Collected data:

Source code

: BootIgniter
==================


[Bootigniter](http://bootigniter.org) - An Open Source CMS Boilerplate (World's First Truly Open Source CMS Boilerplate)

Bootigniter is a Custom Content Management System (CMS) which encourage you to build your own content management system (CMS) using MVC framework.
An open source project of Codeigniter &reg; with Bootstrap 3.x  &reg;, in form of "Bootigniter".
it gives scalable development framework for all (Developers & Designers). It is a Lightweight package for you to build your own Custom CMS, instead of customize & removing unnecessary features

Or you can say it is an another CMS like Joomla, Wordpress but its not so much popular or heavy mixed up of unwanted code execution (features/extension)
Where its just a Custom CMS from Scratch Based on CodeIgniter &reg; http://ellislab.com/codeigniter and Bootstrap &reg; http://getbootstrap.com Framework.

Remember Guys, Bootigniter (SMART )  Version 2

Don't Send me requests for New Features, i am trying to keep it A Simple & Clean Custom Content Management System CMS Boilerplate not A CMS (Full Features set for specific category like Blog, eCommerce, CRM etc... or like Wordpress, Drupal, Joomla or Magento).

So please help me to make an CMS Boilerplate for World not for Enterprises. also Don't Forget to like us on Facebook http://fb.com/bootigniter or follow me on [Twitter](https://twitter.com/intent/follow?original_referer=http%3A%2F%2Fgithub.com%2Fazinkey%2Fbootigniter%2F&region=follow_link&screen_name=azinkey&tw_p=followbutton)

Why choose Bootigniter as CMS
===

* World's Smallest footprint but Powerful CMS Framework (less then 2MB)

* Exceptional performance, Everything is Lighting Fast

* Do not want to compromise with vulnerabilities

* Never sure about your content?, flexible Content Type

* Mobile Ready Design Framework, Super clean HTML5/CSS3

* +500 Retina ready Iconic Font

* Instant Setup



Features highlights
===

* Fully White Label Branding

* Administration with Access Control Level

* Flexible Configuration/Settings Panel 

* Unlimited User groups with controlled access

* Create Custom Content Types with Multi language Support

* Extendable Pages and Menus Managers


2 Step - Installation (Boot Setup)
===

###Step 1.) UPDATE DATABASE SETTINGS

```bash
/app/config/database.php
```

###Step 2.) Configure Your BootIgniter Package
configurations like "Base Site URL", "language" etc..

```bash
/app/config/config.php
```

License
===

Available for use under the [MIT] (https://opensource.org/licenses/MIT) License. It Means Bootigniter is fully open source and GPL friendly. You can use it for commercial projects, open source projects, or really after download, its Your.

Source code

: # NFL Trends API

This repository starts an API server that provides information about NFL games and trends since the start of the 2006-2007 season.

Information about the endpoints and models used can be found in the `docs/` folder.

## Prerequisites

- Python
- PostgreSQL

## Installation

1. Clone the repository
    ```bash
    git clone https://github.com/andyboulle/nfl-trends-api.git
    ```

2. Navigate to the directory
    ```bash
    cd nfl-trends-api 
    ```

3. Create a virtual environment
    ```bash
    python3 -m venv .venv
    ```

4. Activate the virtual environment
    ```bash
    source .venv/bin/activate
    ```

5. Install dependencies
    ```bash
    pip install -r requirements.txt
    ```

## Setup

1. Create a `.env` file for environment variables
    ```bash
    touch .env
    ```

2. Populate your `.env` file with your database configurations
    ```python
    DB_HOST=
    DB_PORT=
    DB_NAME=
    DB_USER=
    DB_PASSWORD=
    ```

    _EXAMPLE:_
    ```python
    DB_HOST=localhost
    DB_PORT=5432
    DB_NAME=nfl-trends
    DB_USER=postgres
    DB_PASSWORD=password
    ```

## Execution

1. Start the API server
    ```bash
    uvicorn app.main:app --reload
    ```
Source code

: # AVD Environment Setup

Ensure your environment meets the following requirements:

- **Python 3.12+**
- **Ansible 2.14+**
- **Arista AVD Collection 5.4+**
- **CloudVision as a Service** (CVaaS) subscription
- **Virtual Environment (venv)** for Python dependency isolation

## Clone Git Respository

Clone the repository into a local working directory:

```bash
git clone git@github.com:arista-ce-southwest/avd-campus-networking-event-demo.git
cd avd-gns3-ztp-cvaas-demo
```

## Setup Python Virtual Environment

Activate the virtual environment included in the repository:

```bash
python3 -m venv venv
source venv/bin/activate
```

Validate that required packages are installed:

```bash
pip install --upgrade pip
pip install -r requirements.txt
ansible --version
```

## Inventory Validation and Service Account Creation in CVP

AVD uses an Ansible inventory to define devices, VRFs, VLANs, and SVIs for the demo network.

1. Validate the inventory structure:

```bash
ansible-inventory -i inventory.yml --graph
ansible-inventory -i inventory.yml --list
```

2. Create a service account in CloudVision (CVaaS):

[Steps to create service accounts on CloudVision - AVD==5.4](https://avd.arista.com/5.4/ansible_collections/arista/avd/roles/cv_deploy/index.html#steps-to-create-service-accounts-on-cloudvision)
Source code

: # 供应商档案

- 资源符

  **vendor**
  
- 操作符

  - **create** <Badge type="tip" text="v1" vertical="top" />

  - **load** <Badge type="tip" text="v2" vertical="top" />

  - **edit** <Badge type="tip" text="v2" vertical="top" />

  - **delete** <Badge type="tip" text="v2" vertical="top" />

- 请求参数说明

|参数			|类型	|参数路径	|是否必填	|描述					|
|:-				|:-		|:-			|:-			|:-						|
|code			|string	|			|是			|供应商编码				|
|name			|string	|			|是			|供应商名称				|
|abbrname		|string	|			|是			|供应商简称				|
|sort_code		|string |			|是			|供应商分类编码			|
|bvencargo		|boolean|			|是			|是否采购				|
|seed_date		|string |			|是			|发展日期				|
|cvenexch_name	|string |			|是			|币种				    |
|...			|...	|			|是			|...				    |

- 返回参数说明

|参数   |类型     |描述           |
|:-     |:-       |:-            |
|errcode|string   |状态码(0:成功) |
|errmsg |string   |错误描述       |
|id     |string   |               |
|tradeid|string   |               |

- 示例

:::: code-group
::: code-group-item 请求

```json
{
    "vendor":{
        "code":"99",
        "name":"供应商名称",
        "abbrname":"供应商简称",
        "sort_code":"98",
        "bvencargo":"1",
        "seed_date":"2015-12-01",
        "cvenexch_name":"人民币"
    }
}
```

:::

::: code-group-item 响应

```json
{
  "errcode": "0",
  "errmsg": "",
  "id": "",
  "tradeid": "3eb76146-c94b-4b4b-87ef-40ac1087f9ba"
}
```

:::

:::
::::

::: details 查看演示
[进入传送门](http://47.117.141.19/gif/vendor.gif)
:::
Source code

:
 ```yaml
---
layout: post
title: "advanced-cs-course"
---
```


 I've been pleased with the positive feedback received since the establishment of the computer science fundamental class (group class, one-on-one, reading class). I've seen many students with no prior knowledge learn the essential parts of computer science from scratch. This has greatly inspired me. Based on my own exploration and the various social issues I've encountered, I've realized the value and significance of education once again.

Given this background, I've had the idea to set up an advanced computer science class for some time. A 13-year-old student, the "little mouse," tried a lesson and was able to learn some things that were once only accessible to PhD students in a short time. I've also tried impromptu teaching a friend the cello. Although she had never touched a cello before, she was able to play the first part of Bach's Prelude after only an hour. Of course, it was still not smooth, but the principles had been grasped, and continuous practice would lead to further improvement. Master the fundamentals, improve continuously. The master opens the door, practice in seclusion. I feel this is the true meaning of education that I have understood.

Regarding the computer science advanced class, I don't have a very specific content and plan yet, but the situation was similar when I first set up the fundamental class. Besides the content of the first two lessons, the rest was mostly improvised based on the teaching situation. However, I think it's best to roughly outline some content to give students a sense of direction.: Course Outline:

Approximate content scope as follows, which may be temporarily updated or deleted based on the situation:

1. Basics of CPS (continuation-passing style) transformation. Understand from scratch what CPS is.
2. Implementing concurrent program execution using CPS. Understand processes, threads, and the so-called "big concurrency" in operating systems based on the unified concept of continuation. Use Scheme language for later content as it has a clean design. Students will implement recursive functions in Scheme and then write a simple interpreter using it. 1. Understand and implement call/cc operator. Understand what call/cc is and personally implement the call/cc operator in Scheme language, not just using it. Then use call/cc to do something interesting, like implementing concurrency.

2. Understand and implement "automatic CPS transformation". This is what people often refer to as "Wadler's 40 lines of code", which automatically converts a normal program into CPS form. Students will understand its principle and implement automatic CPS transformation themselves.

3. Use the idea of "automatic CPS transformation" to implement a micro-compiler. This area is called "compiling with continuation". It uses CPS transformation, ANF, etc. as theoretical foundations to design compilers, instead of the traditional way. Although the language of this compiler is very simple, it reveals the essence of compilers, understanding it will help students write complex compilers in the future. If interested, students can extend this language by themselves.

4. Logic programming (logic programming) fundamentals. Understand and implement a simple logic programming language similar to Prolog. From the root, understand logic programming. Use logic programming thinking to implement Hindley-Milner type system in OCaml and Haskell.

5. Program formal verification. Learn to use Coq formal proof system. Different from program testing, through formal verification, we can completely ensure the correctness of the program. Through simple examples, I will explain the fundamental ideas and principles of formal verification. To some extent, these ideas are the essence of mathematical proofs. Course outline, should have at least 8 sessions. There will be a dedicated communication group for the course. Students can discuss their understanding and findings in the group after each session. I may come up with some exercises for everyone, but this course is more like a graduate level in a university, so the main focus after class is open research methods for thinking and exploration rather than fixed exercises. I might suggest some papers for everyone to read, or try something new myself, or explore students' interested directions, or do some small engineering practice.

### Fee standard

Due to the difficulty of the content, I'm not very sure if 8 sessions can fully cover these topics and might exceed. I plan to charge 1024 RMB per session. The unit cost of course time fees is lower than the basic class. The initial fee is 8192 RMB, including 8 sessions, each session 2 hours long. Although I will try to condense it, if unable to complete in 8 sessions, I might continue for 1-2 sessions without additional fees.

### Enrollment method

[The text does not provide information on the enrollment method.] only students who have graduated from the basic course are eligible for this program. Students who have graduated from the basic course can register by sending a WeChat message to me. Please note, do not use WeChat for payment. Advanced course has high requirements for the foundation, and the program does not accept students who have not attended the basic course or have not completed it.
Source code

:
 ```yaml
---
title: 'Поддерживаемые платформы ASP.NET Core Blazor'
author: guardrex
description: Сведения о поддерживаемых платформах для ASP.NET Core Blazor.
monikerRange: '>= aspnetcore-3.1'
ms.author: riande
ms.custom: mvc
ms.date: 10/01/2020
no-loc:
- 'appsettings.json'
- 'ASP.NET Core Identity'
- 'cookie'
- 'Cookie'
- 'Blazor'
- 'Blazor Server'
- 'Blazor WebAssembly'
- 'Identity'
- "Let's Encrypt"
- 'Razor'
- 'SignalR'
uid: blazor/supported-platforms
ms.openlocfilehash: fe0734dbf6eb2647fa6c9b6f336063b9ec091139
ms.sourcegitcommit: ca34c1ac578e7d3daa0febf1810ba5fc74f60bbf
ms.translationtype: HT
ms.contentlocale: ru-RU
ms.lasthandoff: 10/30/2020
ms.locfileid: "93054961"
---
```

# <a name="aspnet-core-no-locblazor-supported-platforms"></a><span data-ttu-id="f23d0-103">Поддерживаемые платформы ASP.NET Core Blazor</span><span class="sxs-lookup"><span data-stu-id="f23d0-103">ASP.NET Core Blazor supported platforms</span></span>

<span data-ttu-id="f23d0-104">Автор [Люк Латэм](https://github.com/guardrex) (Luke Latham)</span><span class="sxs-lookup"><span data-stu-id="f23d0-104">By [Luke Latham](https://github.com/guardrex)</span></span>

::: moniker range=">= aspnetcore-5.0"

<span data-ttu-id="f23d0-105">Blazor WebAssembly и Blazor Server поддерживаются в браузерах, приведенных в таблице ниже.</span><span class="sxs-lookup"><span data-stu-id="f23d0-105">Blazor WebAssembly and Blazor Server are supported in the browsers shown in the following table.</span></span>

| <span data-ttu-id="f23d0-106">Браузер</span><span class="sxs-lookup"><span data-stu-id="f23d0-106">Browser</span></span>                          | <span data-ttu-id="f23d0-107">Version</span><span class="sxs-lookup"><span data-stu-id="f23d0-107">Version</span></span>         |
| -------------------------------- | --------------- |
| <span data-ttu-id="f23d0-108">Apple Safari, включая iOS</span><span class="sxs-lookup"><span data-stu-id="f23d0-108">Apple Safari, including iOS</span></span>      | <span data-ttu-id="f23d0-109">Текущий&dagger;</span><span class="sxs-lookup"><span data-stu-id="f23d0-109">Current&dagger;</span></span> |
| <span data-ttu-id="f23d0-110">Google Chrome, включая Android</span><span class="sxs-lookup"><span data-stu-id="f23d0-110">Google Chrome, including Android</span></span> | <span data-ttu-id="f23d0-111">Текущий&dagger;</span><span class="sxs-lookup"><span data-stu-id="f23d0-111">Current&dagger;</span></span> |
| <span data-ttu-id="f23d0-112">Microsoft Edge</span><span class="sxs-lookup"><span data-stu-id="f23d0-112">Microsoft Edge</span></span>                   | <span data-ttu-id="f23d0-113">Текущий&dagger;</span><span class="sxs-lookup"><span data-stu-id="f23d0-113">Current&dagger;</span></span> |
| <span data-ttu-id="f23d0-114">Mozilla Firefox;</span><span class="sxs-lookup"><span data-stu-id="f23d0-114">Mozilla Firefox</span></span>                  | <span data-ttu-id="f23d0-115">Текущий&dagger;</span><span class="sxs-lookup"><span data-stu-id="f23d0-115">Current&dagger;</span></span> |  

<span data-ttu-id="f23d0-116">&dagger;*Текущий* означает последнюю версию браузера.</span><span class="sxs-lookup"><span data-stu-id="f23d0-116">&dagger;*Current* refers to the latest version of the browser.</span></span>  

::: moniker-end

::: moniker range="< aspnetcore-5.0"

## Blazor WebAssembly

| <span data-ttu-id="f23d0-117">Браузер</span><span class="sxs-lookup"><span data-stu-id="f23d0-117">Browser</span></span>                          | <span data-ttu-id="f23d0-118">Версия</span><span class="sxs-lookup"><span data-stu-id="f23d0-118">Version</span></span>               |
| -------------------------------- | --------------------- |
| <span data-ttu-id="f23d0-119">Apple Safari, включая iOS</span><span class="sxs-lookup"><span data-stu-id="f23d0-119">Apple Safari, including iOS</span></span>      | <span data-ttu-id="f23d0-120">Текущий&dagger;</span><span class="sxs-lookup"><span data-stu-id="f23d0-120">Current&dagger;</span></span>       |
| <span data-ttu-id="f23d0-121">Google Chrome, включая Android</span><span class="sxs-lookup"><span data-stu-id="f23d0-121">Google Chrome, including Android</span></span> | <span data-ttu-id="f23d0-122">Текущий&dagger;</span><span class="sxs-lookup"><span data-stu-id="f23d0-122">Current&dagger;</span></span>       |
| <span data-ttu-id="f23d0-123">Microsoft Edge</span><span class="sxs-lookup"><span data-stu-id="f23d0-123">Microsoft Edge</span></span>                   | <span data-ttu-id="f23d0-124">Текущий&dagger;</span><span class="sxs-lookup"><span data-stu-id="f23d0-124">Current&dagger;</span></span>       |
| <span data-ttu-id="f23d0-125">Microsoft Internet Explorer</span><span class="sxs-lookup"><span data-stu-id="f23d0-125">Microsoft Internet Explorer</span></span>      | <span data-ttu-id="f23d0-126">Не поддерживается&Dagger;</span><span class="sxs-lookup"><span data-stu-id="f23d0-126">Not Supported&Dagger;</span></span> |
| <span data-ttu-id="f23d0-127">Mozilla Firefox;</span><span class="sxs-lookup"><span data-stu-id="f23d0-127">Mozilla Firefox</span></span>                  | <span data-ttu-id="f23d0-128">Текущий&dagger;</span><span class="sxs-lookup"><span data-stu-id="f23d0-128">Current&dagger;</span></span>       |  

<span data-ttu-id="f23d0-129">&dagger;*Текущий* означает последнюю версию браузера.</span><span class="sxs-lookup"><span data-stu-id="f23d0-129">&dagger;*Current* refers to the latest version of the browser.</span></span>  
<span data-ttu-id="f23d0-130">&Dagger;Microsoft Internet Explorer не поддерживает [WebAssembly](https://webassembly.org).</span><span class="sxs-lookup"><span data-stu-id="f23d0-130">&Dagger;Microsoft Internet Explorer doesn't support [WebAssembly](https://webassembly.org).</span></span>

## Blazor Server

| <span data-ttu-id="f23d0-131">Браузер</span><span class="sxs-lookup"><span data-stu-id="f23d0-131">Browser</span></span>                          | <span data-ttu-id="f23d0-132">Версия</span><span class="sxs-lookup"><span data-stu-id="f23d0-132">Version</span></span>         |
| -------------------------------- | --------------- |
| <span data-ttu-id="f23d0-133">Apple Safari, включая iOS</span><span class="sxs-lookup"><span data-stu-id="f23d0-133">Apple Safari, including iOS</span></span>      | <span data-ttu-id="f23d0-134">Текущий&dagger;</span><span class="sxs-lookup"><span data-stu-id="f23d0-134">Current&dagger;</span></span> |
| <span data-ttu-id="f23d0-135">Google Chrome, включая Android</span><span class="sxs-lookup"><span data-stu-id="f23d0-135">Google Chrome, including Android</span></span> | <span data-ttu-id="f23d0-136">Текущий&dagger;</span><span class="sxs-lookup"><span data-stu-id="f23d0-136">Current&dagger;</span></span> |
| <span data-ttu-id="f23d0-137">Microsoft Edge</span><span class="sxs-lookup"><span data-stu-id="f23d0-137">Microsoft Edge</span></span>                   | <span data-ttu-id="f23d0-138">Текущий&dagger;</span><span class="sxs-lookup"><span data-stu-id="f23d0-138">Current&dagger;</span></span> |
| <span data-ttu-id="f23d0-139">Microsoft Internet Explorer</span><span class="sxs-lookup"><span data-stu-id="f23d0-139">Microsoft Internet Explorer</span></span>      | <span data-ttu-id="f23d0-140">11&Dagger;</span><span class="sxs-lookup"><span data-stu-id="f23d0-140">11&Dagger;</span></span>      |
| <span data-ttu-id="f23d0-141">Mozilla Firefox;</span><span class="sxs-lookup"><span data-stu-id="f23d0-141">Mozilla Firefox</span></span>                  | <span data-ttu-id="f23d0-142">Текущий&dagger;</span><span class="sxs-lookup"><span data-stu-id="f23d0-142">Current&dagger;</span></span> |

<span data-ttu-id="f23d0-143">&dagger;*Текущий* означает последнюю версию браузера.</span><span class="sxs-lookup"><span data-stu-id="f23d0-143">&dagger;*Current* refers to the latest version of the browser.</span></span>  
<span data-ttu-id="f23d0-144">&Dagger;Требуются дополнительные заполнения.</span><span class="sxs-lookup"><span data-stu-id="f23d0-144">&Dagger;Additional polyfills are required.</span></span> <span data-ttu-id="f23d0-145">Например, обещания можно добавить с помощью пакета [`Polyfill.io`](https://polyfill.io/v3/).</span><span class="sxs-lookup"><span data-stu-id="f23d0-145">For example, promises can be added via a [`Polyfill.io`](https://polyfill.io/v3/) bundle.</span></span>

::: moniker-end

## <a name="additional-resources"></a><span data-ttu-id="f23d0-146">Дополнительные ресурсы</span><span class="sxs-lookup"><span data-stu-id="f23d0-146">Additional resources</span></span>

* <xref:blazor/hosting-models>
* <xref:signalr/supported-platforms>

- _Assigned task_: Pull from the data each line where the string "License" turns up.

- _Answer area_:
License
Available for use under the [MIT] (https://opensource.org/licenses/MIT) License. It Means Bootigniter is fully open source and GPL friendly. You can use it for commercial projects, open source projects, or really after download, its Your.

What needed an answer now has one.